7.  Worship due to Christ

Logically connected with the doctrine of the hypostatic union is the obligation of paying to Christ divine worship.  If Christ is God, then we must adore him; the conclusion is evident.  What is perhaps less obvious is the duty of paying divine cult to the human nature of Christ: less obvious, because to worship the humanity of Christ would seem at first sight equivalent to worshipping a creature.  However, it should be noted that theologians distinguish between what they call the material object and the formal object of worship.  By the material object they mean the person to whom worship is rendered, by the formal object, the excellence or the perfection in the person which is the motive of the honor paid to him.  Clearly, when we worship Christ we worship his whole person, the Word Incarnate, God and man.  It is not because he is man that we adore him, but because he is God; nevertheless we do not dissect him, we do not separate his humanity from his divinity in order to adore the latter alone.  “The incarnate Word of God,” says St.
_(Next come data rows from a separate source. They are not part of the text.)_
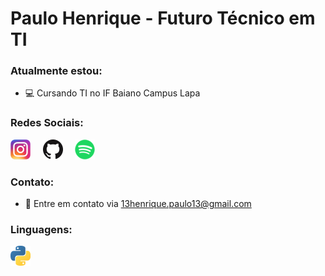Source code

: # Paulo Henrique - Futuro Técnico em TI
### Atualmente estou:
- 💻 Cursando TI no IF Baiano Campus Lapa
### Redes Sociais:
[![Instagram](folder/instagram.png)](https://www.instagram.com/upaulohen/) &nbsp; &nbsp; [![GitHub](folder/github.png)](https://github.com/Paullin-dev) &nbsp; &nbsp; [![Spotify](folder/spotify.png)](https://open.spotify.com/user/31lqumftxw6t6ezy7macm52xigmm?si=781a1202bf514e54)
### Contato:
- 📧 Entre em contato via 13henrique.paulo13@gmail.com
### Linguagens:
![Python](folder/python.png)

<!---
Paullin-dev/Paullin-dev is a ✨ special ✨ repository because its `README.md` (this file) appears on your GitHub profile.
You can click the Preview link to take a look at your changes.
--->
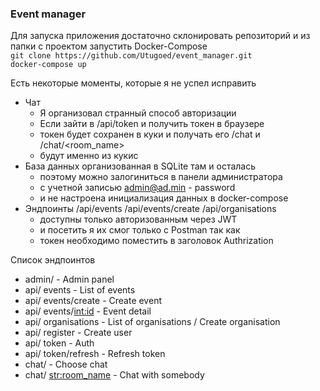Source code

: ### Event manager

Для запуска приложения достаточно склонировать репозиторий
и из папки с проектом запустить Docker-Compose  
`git clone https://github.com/Utugoed/event_manager.git`  
`docker-compose up`

Есть некоторые моменты, которые я не успел исправить
- Чат
  - Я организовал странный способ авторизации
  - Если зайти в /api/token и получить токен в браузере
  - токен будет сохранен в куки и получать его /chat и /chat/<room_name>
  - будут именно из кукис
- База данных организованная в SQLite там и осталась
  - поэтому можно залогиниться в панели администратора
  - с учетной записью admin@ad.min - password
  - и не настроена инициализация данных в docker-compose
- Эндпоинты /api/events /api/events/create /api/organisations
  - доступны только авторизованным через JWT
  - и посетить я их смог только с Postman так как
  - токен необходимо поместить в заголовок Authrization

Список эндпоинтов
- admin/ - Admin panel
- api/ events - List of events
- api/ events/create - Create event
- api/ events/<int:id> - Event detail
- api/ organisations - List of organisations / Create organisation
- api/ register - Create user
- api/ token - Auth
- api/ token/refresh - Refresh token
- chat/ - Choose chat
- chat/ <str:room_name> - Chat with somebody
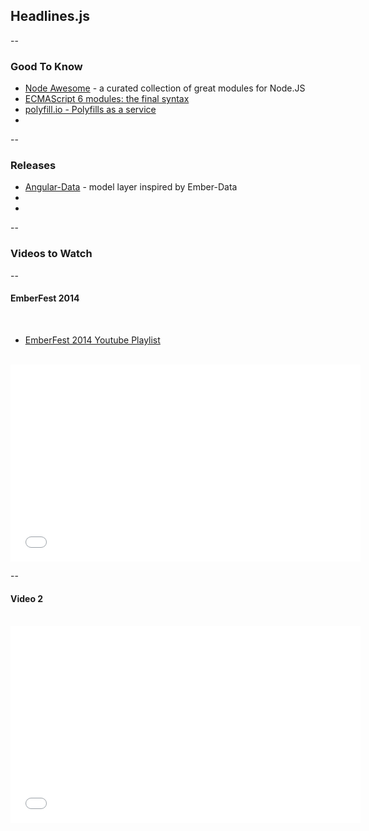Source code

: ## Headlines.js

--

### Good To Know

- [Node Awesome](https://github.com/sindresorhus/awesome-nodejs) - a curated collection of great modules for Node.JS
- [ECMAScript 6 modules: the final syntax](http://www.2ality.com/2014/09/es6-modules-final.html?)
- [polyfill.io - Polyfills as a service](http://labs.ft.com/2014/09/polyfills-as-a-service/)
- []()

--

### Releases

- [Angular-Data](http://angular-data.pseudobry.com/?) -  model layer inspired by Ember-Data
- []()
- []()

--

### Videos to Watch

--

#### EmberFest 2014

<br />

- [EmberFest 2014 Youtube Playlist](https://www.youtube.com/playlist?list=PLN4SpDLOSVkSbGTLohVaYGDB8hxWxGPBA)

<br />

<iframe width="560" height="315" src="//www.youtube.com/embed/z4oxa-UR7oA?list=PLN4SpDLOSVkSbGTLohVaYGDB8hxWxGPBA" frameborder="0" allowfullscreen></iframe>

--

#### Video 2

<br />

 <iframe width="560" height="315" src="//www.youtube.com/embed/FyrP0S9rUPg" frameborder="0" allowfullscreen></iframe>
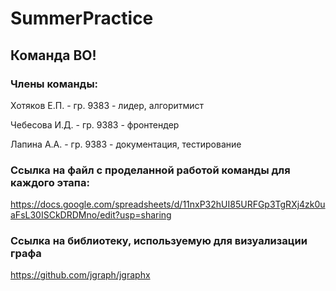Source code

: # SummerPractice
## Команда ВО!

### Члены команды:
Хотяков Е.П. - гр. 9383 - лидер, алгоритмист

Чебесова И.Д. - гр. 9383 - фронтендер

Лапина А.А. - гр. 9383 - документация, тестирование

### Ссылка на файл с проделанной работой команды для каждого этапа:
https://docs.google.com/spreadsheets/d/11nxP32hUI85URFGp3TgRXj4zk0uaFsL30ISCkDRDMno/edit?usp=sharing 

### Ссылка на библиотеку, используемую для визуализации графа
https://github.com/jgraph/jgraphx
Cyril (Apol contra Orient. 8.), “since he is the one Son of God, is to be adored, not apart from his flesh, but together with it, just as in honoring a man we honor his soul together with his body.”  Likewise St. Athanasius (Ad Adelphium, 3): “Although the flesh (i.e. the humanity of Christ) regarded separately is a part of created things, yet it has become the body of God.  Thus we do not divide this body from the Word to adore it, nor when we wish to adore the Word do we separate him from his body; but mindful of the words ‘The Word became flesh’ we recognize as God the one Word incarnate.  Who then will be so foolish as to say to the Lord: ‘Depart from thy body that I may adore thee’?”  Theologians express this truth technically when they say that the humanity of Christ is part of the material object of divine worship, while its formal object is the divinity.

Hence devotion to Christ is not devotion to a mere man, it is the worship of the Word Incarnate, and that worship embraces all that is in him, all that is united with his divine Person.  It is here that the wisdom of God’s merciful dispensation becomes especially apparent.  God became man, in the words of the beautiful Preface for Christmas, ut dum visibiliter Deum cognoscimus, per hunc in invisibilium amorem rapiamur, “that while we know God visibly we may be led to the love of things invisible.”

8.  The devotion to the Sacred Heart

This doctrine has an important application in the popular devotion to the Sacred Heart of Jesus.  The Jansenists in the synod of Pistoia (1794) attacked this practice on the ground that to worship the human heart of Christ was to give divine honor to a creature.  Pope Pius VI in condemning the Jansenists indicated the dogmatic truth which underlies the devotion to the Sacred Heart; for he accused the Jansenists of “detracting from the pious and proper cult which the faithful pay to the humanity of Christ.”  In paying divine honor to the Sacred Heart of Jesus the faithful do nothing more than worship the Word Incarnate, with special reference, however, to his humanity, and indeed to that part of his humanity–his Sacred Heart–which custom regards as chiefly affected by human emotions and consequently uses as the symbol of love.  “The faithful adore the Heart of Jesus,” says Pope Pius VI (l.c.), “considered as the heart of Jesus, that is, as the Heart of the Person of the Word to whom it is inseparably united, just as the body of Christ was adorable when for three days it lay dead in the tomb, unsevered and unseparated from the divinity” (The same may be said of the living soul of Christ in Limbo).  The object of devotion to the Sacred Heart, therefore, is the physical heart of the Word Incarnate considered as the symbol of his human love for God and for mankind.  In addition we adore that human love itself, for it is the human love of the Word Incarnate, the sacred love with which he loved Mary and Joseph, the merciful love that converted the Magdalen and Peter, the love that poured itself out in pity upon all that suffer, the heroic love for mankind that knew no limit, the love of him who “having loved his own who were in the world, loved them unto the end.”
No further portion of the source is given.